[Speex-dev] mdf -- better adaption of W?

Mon Dec 12 20:52:16 PST 2005

>> Generate a test signal (10+x sine waves per frame), where x increases by
>> one for each iteration, and wraps around at 100.
>
> Testing with sine waves is usually not a good idea. If you intend on
> cancelling speech, then test with speech.

Ok, I tested more extensively with both music and two-way speech.  More on 
this below.

>> However, when peeking at the values, it seems that the weights for
>> frame 0 (newest) are very low.
>
> Peeking at the value tells you nothing unless you do the inverse FFT and
> all so you can see them in the time domain. Even then, it's not that
> useful.

Actually, computing the "power spectrum" for each frame of W shows 
how large an ammount of the original signal at time offset j the 
echo canceller thinks should be removed from the current input frame.
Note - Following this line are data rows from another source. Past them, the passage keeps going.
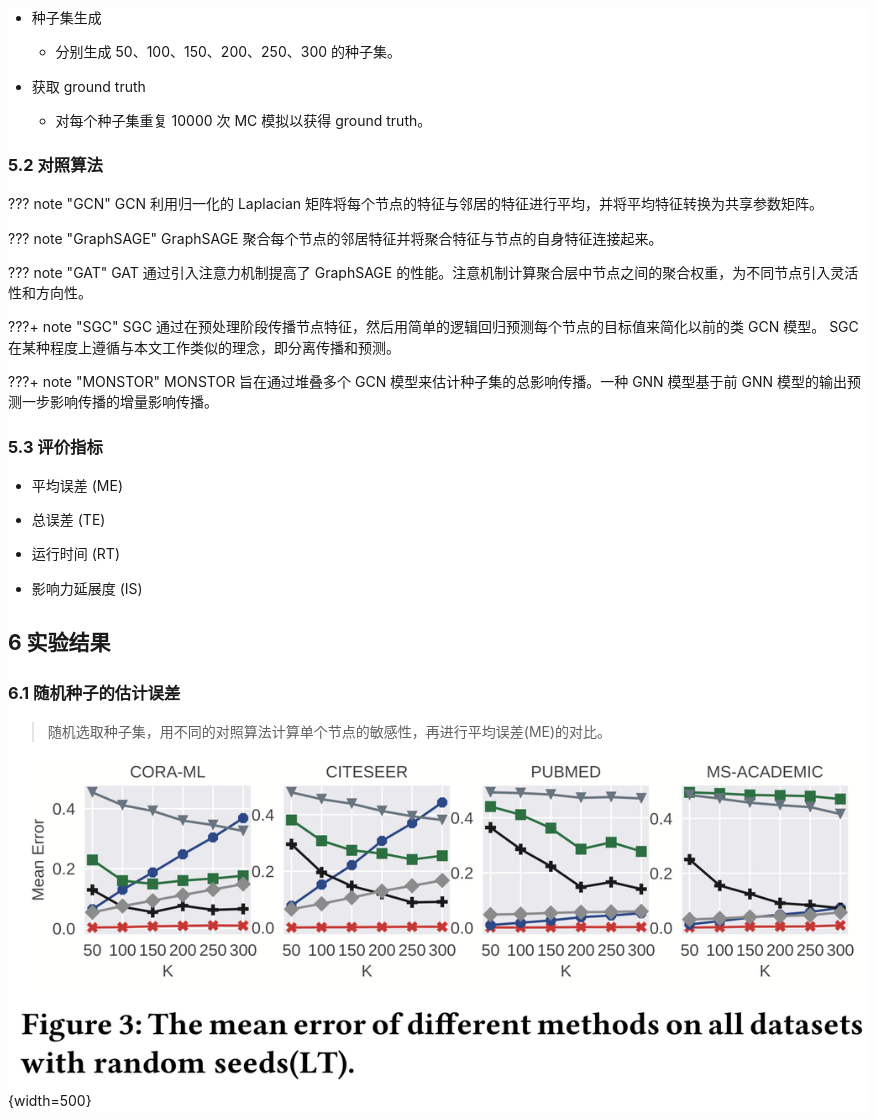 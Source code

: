 - 种子集生成

    - 分别生成 50、100、150、200、250、300 的种子集。
    
- 获取 ground truth
    - 对每个种子集重复 10000 次 MC 模拟以获得 ground truth。


### 5.2 对照算法

??? note "GCN"
    GCN 利用归一化的 Laplacian 矩阵将每个节点的特征与邻居的特征进行平均，并将平均特征转换为共享参数矩阵。

??? note "GraphSAGE"
    GraphSAGE 聚合每个节点的邻居特征并将聚合特征与节点的自身特征连接起来。

??? note "GAT"
    GAT 通过引入注意力机制提高了 GraphSAGE 的性能。注意机制计算聚合层中节点之间的聚合权重，为不同节点引入灵活性和方向性。

???+ note "SGC"
    SGC 通过在预处理阶段传播节点特征，然后用简单的逻辑回归预测每个节点的目标值来简化以前的类 GCN 模型。 SGC 在某种程度上遵循与本文工作类似的理念，即分离传播和预测。

???+ note "MONSTOR"
    MONSTOR 旨在通过堆叠多个 GCN 模型来估计种子集的总影响传播。一种 GNN 模型基于前 GNN 模型的输出预测一步影响传播的增量影响传播。


### 5.3 评价指标

- 平均误差 (ME)

- 总误差 (TE)

- 运行时间 (RT)

- 影响力延展度 (IS)


## 6 实验结果

### 6.1 随机种子的估计误差

> 随机选取种子集，用不同的对照算法计算单个节点的敏感性，再进行平均误差(ME)的对比。

![](DeepIS-ex1.png){width=500}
If you compute W*X for each j and ifft, you'll get the 
original signal with each frequency component scaled and time-shifted 
according to what W was (for that j).

Anyway, I did some proper testing. I took my headset, bent the microphone 
arm so it's resting inside the .. uh.. whatever you call that large 
muffler thing that goes around your ear. This is an important testcase, as 
a lot of our users have complained about hearing echo that is propagated 
at the remote end either directly though the air from the "speaker" to the 
microphone (common with open headsets), and with closed headsets we see 
echo propagated mechanically down the arm of the microphone.

Playing regular pop music (Garbage: Push It), things work out well, and 
the canceller ends up with semi-stable weights, almost entirely in the 
(j==M-1) bin (0-20ms delay, which is quite natural). It's the same with 
normal speech as long as it's spoken reasonably fast.
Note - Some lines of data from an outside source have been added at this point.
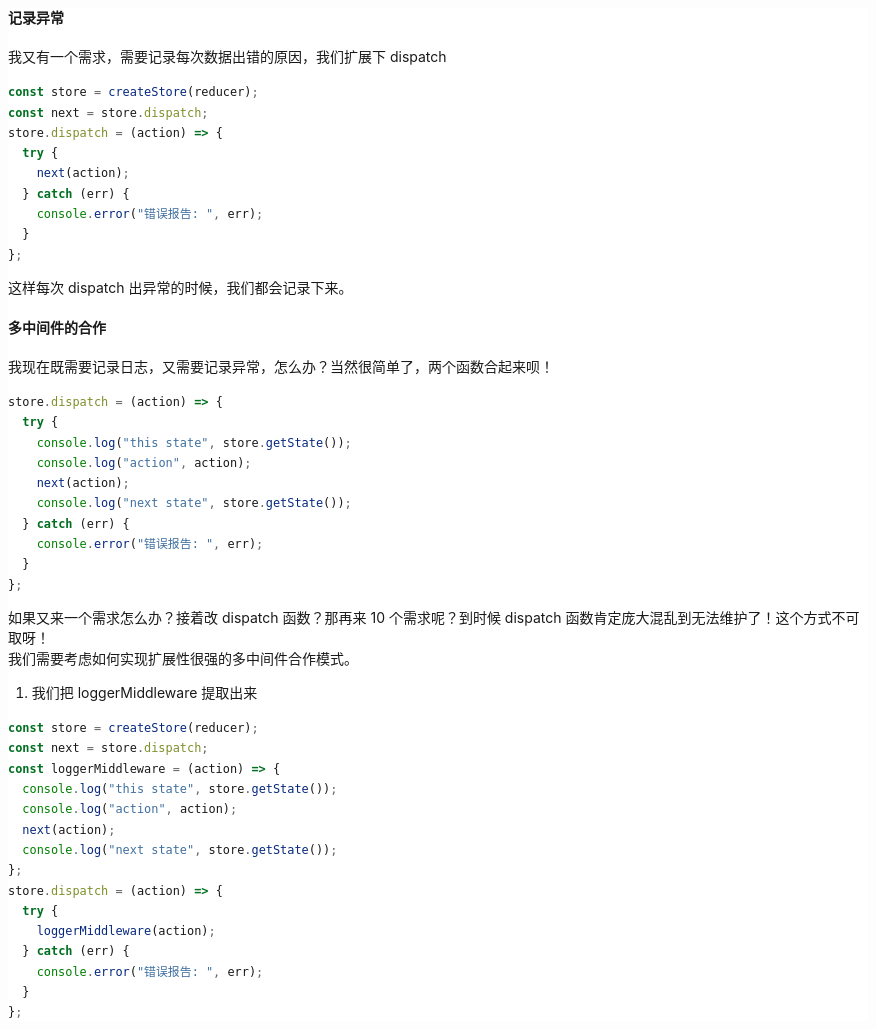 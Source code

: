 #### 记录异常

我又有一个需求，需要记录每次数据出错的原因，我们扩展下 dispatch

```js
const store = createStore(reducer);
const next = store.dispatch;
store.dispatch = (action) => {
  try {
    next(action);
  } catch (err) {
    console.error("错误报告: ", err);
  }
};
```

这样每次 dispatch 出异常的时候，我们都会记录下来。

#### 多中间件的合作

我现在既需要记录日志，又需要记录异常，怎么办？当然很简单了，两个函数合起来呗！

```js
store.dispatch = (action) => {
  try {
    console.log("this state", store.getState());
    console.log("action", action);
    next(action);
    console.log("next state", store.getState());
  } catch (err) {
    console.error("错误报告: ", err);
  }
};
```

如果又来一个需求怎么办？接着改 dispatch 函数？那再来 10 个需求呢？到时候 dispatch 函数肯定庞大混乱到无法维护了！这个方式不可取呀！<br />我们需要考虑如何实现扩展性很强的多中间件合作模式。

1. 我们把 loggerMiddleware 提取出来

```js
const store = createStore(reducer);
const next = store.dispatch;
const loggerMiddleware = (action) => {
  console.log("this state", store.getState());
  console.log("action", action);
  next(action);
  console.log("next state", store.getState());
};
store.dispatch = (action) => {
  try {
    loggerMiddleware(action);
  } catch (err) {
    console.error("错误报告: ", err);
  }
};
```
I see some "banding" of the output, it seems there's more output signal 
(and more to cancel) in the 1-3khz and 5-6 khz area, but I blame that on 
the headphones; they're cheap.

However, when switching to AC DC: Big Gun, we see and hear a large 
residual echo from the opening el-guitar. This seems to be a result of a 
semi-stable sound that lasts more than 20 ms; the canceller finds a 
correlation in 4-5 timebins instead of just one. We could reproduce the 
same result by playing a human voice saying "aaaaaaaaaa" without variation 
in pitch; the weights for those frequency bins would increase for all the 
timeslots in W.

Now, people don't say "aaaaaaaaaaaaa" all that often, but they do play 
music that has a few "long" sounds, and saying "aaaaanyway" is enough to 
trigger this.

Next test, what happens if the user has an external (physical) on-off 
switch? Same setup, playing Big Gun as loud as it gets. Apart from the 
problems with the opening guitar everything is good, and we see the 
weights set as they should be and things are cancelled out.

So, I switch the mic off externally with the switch. Input becomes 
practically zero, so the weights readjust to zero as well. Turn the 
microphone back on and the echo canceller doesn't adapt.
That is, no echo cancellation, and the weights all stay at their zero 
values.

This can happen quite frequently, so it would be nice if the echo 
canceller could deal with this situation without a complete reset.

Now, when trying to visualize the weights to see a bit of what was going 
on, I also computed the phase for each frequency bin. When looking just at 
the phase, I can see a very clear and distinct pattern of going from -pi 
to +pi in the areas where I know there is echo (specifically, the lower 
7khz of j==M-1), and what looks like random noise for the rest. Do you 
have any idea where this pattern originates from, and more importantly, 
could it be used as additional conditioning of W? (ie: if the phase 
doesn't match the pattern, reduce the amplitude as it's a false match).